“Wetwork”, by Brendan Detzner

1

In a funny way, the rain had brought people together. The sound was there, everywhere you went, and even if you blocked it out with earplugs or loud music you could still feel the moisture, the chill in the air, the weird feeling in your knees and your elbows. It could drive you crazy if you didn’t have a distraction. So people had started talking to each other more. They traveled in groups, introduced themselves to strangers. It wasn’t always as bad as it was tonight. Most of the time it was just a light shower. Sometimes it even went away for one day, two days. But that hadn’t happened in a while.

Fuckmeat was sitting in the back of an el train. Back when Fuckmeat was still living on boats people would sometimes ask him about his name.

“When you’re on a boat in the Philippines and you got a machine gun in one hand and a phone in the other hand and the voice on the phone calls you Fuckmeat, you go with it.”

He’d told that story so many times he’d forgotten if it was true.

There were four other people in the car. Fuckmeat could make out most of what they were saying over the sound of the water crashing against the window.

“Well that’s just leadership. That’s all that is, it’s not like it’s anything new.”

There were two men and two women, young, freshly into their twenties.
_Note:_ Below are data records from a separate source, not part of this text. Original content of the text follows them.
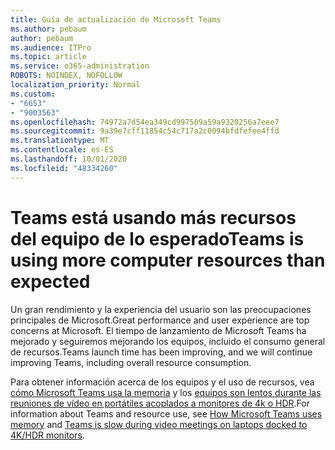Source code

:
 ```yaml
---
title: Guía de actualización de Microsoft Teams
ms.author: pebaum
author: pebaum
ms.audience: ITPro
ms.topic: article
ms.service: o365-administration
ROBOTS: NOINDEX, NOFOLLOW
localization_priority: Normal
ms.custom:
- "6653"
- "9003563"
ms.openlocfilehash: 74972a7d54ea349cd997509a59a9320256a7eee7
ms.sourcegitcommit: 9a39e7cff11854c54c717a2c0094bfdfefee4ffd
ms.translationtype: MT
ms.contentlocale: es-ES
ms.lasthandoff: 10/01/2020
ms.locfileid: "48334260"
---
```

# <a name="teams-is-using-more-computer-resources-than-expected"></a><span data-ttu-id="33bd2-102">Teams está usando más recursos del equipo de lo esperado</span><span class="sxs-lookup"><span data-stu-id="33bd2-102">Teams is using more computer resources than expected</span></span>

<span data-ttu-id="33bd2-103">Un gran rendimiento y la experiencia del usuario son las preocupaciones principales de Microsoft.</span><span class="sxs-lookup"><span data-stu-id="33bd2-103">Great performance and user experience are top concerns at Microsoft.</span></span> <span data-ttu-id="33bd2-104">El tiempo de lanzamiento de Microsoft Teams ha mejorado y seguiremos mejorando los equipos, incluido el consumo general de recursos.</span><span class="sxs-lookup"><span data-stu-id="33bd2-104">Teams launch time has been improving, and we will continue improving Teams, including overall resource consumption.</span></span>  

<span data-ttu-id="33bd2-105">Para obtener información acerca de los equipos y el uso de recursos, vea [cómo Microsoft Teams usa la memoria](https://docs.microsoft.com/microsoftteams/teams-memory-usage-perf)  y los  [equipos son lentos durante las reuniones de vídeo en portátiles acoplados a monitores de 4k o HDR](https://docs.microsoft.com/MicrosoftTeams/troubleshoot/known-issues/teams-slow-video-meetings-laptops-4k).</span><span class="sxs-lookup"><span data-stu-id="33bd2-105">For information about Teams and resource use, see [How Microsoft Teams uses memory](https://docs.microsoft.com/microsoftteams/teams-memory-usage-perf)  and  [Teams is slow during video meetings on laptops docked to 4K/HDR monitors](https://docs.microsoft.com/MicrosoftTeams/troubleshoot/known-issues/teams-slow-video-meetings-laptops-4k).</span></span>
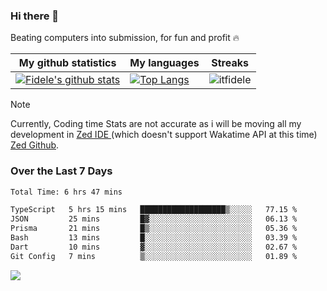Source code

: ### Hi there 👋
<p>Beating computers into submission, for fun and profit 🔥</p>

|My github statistics|My languages|Streaks|
|-|-|-|
|[![Fidele's github stats](https://github-readme-stats.vercel.app/api?username=itfidele&count_private=true&show_icons=true&theme=dark&hide_title=true)](https://github.com/itfidele)|[![Top Langs](https://github-readme-stats.vercel.app/api/top-langs/?username=itfidele&show_icons=true&langs_count=8&theme=dark&layout=compact&hide_title=true)](https://github.com/itfidele)|![itfidele](https://github-readme-streak-stats.herokuapp.com/?user=itfidele&theme=dark)

> [!NOTE]  
> Currently, Coding time Stats are not accurate as i will be moving all my development in <a href="https://zed.dev" target="_blank"> Zed IDE </a> (which doesn't support Wakatime API at this time) <a href="https://github.com/zed-industries/zed">Zed Github</a>.

### Over the Last 7 Days
<!--START_SECTION:waka-->

```txt
Total Time: 6 hrs 47 mins

TypeScript   5 hrs 15 mins   ███████████████████▒░░░░░   77.15 %
JSON         25 mins         █▓░░░░░░░░░░░░░░░░░░░░░░░   06.13 %
Prisma       21 mins         █▒░░░░░░░░░░░░░░░░░░░░░░░   05.36 %
Bash         13 mins         █░░░░░░░░░░░░░░░░░░░░░░░░   03.39 %
Dart         10 mins         ▓░░░░░░░░░░░░░░░░░░░░░░░░   02.67 %
Git Config   7 mins          ▒░░░░░░░░░░░░░░░░░░░░░░░░   01.89 %
```

<!--END_SECTION:waka-->



![](https://komarev.com/ghpvc/?username=itfidele)
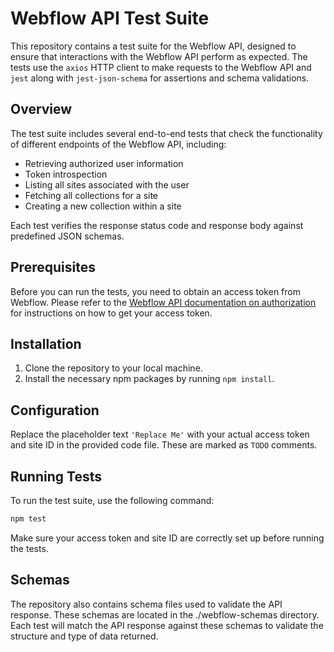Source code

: # Webflow API Test Suite

This repository contains a test suite for the Webflow API, designed to ensure that interactions with the Webflow API perform as expected. The tests use the `axios` HTTP client to make requests to the Webflow API and `jest` along with `jest-json-schema` for assertions and schema validations.

## Overview

The test suite includes several end-to-end tests that check the functionality of different endpoints of the Webflow API, including:

- Retrieving authorized user information
- Token introspection
- Listing all sites associated with the user
- Fetching all collections for a site
- Creating a new collection within a site

Each test verifies the response status code and response body against predefined JSON schemas.

## Prerequisites

Before you can run the tests, you need to obtain an access token from Webflow. Please refer to the [Webflow API documentation on authorization](https://developers.webflow.com/reference/authorization) for instructions on how to get your access token.

## Installation

1. Clone the repository to your local machine.
2. Install the necessary npm packages by running `npm install`.

## Configuration

Replace the placeholder text `'Replace Me'` with your actual access token and site ID in the provided code file. These are marked as `TODO` comments.

## Running Tests

To run the test suite, use the following command:

```sh
npm test
```

Make sure your access token and site ID are correctly set up before running the tests.

## Schemas
The repository also contains schema files used to validate the API response. These schemas are located in the ./webflow-schemas directory. Each test will match the API response against these schemas to validate the structure and type of data returned.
The men were the ones doing the talking. It was two o’clock on a Saturday morning. Fuckmeat almost would’ve pegged the whole thing as the tail end of a double date; the older of the two women matched that, she had long, straight, disciplined black hair, make-up on, she was adding something clever to what the boys were saying every so often. But the younger one wasn’t anybody’s girlfriend. Her hair was tied back into a bundle of blonde dreadlocks; she was wearing overalls and a necklace, a black thread with a collection of bones hanging from it. Toe bones. Not the kind of thing you bought at a store. Fuckmeat wondered if she’d cut them off herself.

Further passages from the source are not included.